Fort Drum, a U.S. Army installation located in northern New York state and home to a 60-megawatt biomass power plant, is a leader in its support of the U.S. Department of Defense’s priorities to enhance energy security and the use of renewable energy. The ReEnergy Black River facility, operated by ReEnergy Holdings LLC, converts woody biomass into low-cost energy and provides all of Fort Drum’s electricity needs through a behind-the-fence direct interconnection, ensuring access to reliable and renewable electricity even in the event of a grid outage. The facility is supplying power to Fort Drum under the terms of a 20-year renewable energy supply agreement that commenced in the fall of 2014. At the time of the agreement’s signing, the facility was the largest renewable energy project in the history of the U.S. Army. 

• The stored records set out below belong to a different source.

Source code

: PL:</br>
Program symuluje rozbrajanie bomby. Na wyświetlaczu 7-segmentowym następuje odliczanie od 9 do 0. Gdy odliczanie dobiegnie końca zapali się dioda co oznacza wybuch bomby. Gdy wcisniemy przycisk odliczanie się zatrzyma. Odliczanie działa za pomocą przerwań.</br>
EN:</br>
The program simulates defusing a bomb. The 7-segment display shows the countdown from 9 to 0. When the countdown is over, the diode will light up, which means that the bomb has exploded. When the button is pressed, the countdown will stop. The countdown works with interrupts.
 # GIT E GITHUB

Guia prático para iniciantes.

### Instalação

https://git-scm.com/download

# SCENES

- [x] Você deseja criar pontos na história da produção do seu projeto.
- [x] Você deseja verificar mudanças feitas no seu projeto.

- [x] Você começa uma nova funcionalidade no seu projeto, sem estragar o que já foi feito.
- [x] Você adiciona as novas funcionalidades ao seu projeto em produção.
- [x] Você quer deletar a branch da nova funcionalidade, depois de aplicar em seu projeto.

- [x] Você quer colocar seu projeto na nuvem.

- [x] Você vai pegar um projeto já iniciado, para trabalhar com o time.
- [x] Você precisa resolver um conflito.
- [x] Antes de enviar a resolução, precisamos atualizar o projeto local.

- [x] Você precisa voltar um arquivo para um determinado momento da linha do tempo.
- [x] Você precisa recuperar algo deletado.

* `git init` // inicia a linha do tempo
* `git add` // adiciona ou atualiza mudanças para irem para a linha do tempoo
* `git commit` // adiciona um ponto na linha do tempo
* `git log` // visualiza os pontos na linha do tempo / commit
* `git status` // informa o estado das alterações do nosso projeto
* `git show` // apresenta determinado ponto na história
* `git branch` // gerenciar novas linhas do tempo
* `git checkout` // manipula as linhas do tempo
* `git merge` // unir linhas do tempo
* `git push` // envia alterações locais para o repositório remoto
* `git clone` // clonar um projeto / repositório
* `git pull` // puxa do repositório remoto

Logging residues—non-commercial components such as tree tops and branches—are processed for delivery as part of harvesting operations and provide the primary feedstock to power the ReEnergy plant. The low-grade residues are collected sustainably, leaving enough woody debris behind to provide forest habitat and maintain important nutrient and hydrologic features. Another component of the fuel mix is shrub willow—a key addition that would not have been possible without funding from the U.S. Department of Energy’s Bioenergy Technologies Office. Over the past few years, over 7,300 tons of willow have been delivered to ReEnergy facilities. 

Shrub willow is a short-rotation woody crop capable of producing large amounts of renewable biomass (4–5 dry tons/acre/year), while providing important ecosystem services like reducing soil erosion; reducing nutrient pollution in streams, lakes, and groundwater; and creating wildlife habitat. It also can be grown on underutilized or marginal lands, stimulating rural development and job creation. Despite the wide array of energy security, environmental, and rural development benefits, large-scale expansion has been restricted due in large part to the cost of production. Harvesting operations have historically represented the single largest cost factor, amounting to nearly 30 percent of the total costs over the crop’s life cycle, which has focused attention on an opportunity for technological improvement. 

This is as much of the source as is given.